| To do |
In the lines below, output everything from the first line through the line containing "Library | C8326" exactly as it is. Pictures are not part of the output.

| Supplied information |
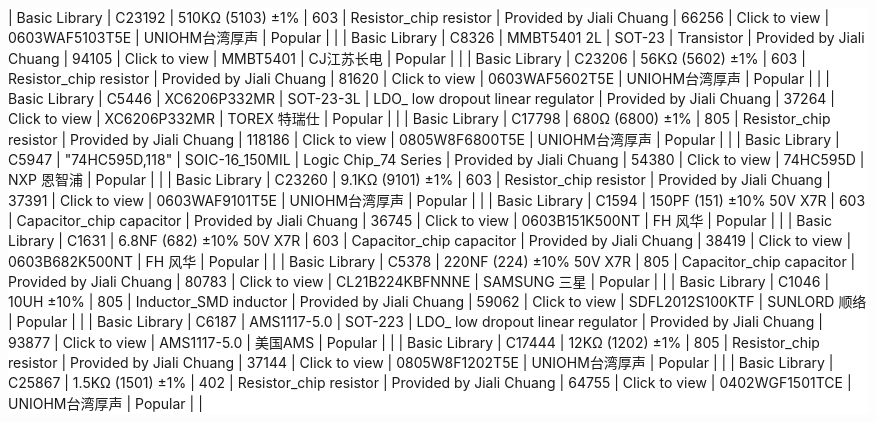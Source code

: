 | Basic Library | C23192           | 510KΩ \(5103\) ±1%                        | 603                    | Resistor\_chip resistor               | Provided by Jiali Chuang | 66256             | Click to view | 0603WAF5103T5E               | UNIOHM台湾厚声              | Popular          |                                                                                                                     |
| Basic Library | C8326            | MMBT5401 2L                               | SOT\-23                | Transistor                            | Provided by Jiali Chuang | 94105             | Click to view | MMBT5401                     | CJ江苏长电                  | Popular          |                                                                                                                     |
| Basic Library | C23206           | 56KΩ \(5602\) ±1%                         | 603                    | Resistor\_chip resistor               | Provided by Jiali Chuang | 81620             | Click to view | 0603WAF5602T5E               | UNIOHM台湾厚声              | Popular          |                                                                                                                     |
| Basic Library | C5446            | XC6206P332MR                              | SOT\-23\-3L            | LDO\_ low dropout linear regulator    | Provided by Jiali Chuang | 37264             | Click to view | XC6206P332MR                 | TOREX 特瑞仕               | Popular          |                                                                                                                     |
| Basic Library | C17798           | 680Ω \(6800\) ±1%                         | 805                    | Resistor\_chip resistor               | Provided by Jiali Chuang | 118186            | Click to view | 0805W8F6800T5E               | UNIOHM台湾厚声              | Popular          |                                                                                                                     |
| Basic Library | C5947            | "74HC595D,118"                            | SOIC\-16\_150MIL       | Logic Chip\_74 Series                 | Provided by Jiali Chuang | 54380             | Click to view | 74HC595D                     | NXP 恩智浦                 | Popular          |                                                                                                                     |
| Basic Library | C23260           | 9\.1KΩ \(9101\) ±1%                       | 603                    | Resistor\_chip resistor               | Provided by Jiali Chuang | 37391             | Click to view | 0603WAF9101T5E               | UNIOHM台湾厚声              | Popular          |                                                                                                                     |
| Basic Library | C1594            | 150PF \(151\) ±10% 50V X7R                | 603                    | Capacitor\_chip capacitor             | Provided by Jiali Chuang | 36745             | Click to view | 0603B151K500NT               | FH 风华                   | Popular          |                                                                                                                     |
| Basic Library | C1631            | 6\.8NF \(682\) ±10% 50V X7R               | 603                    | Capacitor\_chip capacitor             | Provided by Jiali Chuang | 38419             | Click to view | 0603B682K500NT               | FH 风华                   | Popular          |                                                                                                                     |
| Basic Library | C5378            | 220NF \(224\) ±10% 50V X7R                | 805                    | Capacitor\_chip capacitor             | Provided by Jiali Chuang | 80783             | Click to view | CL21B224KBFNNNE              | SAMSUNG 三星              | Popular          |                                                                                                                     |
| Basic Library | C1046            | 10UH ±10%                                 | 805                    | Inductor\_SMD inductor                | Provided by Jiali Chuang | 59062             | Click to view | SDFL2012S100KTF              | SUNLORD 顺络              | Popular          |                                                                                                                     |
| Basic Library | C6187            | AMS1117\-5\.0                             | SOT\-223               | LDO\_ low dropout linear regulator    | Provided by Jiali Chuang | 93877             | Click to view | AMS1117\-5\.0                | 美国AMS                   | Popular          |                                                                                                                     |
| Basic Library | C17444           | 12KΩ \(1202\) ±1%                         | 805                    | Resistor\_chip resistor               | Provided by Jiali Chuang | 37144             | Click to view | 0805W8F1202T5E               | UNIOHM台湾厚声              | Popular          |                                                                                                                     |
| Basic Library | C25867           | 1\.5KΩ \(1501\) ±1%                       | 402                    | Resistor\_chip resistor               | Provided by Jiali Chuang | 64755             | Click to view | 0402WGF1501TCE               | UNIOHM台湾厚声              | Popular          |                                                                                                                     |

| Expected output |
Source code

: | Basic Library | C23192           | 510KΩ \(5103\) ±1%                        | 603                    | Resistor\_chip resistor               | Provided by Jiali Chuang | 66256             | Click to view | 0603WAF5103T5E               | UNIOHM台湾厚声              | Popular          |                                                                                                                     |
| Basic Library | C8326            | MMBT5401 2L                               | SOT\-23                | Transistor                            | Provided by Jiali Chuang | 94105             | Click to view | MMBT5401                     | CJ江苏长电                  | Popular          |                                                                                                                     |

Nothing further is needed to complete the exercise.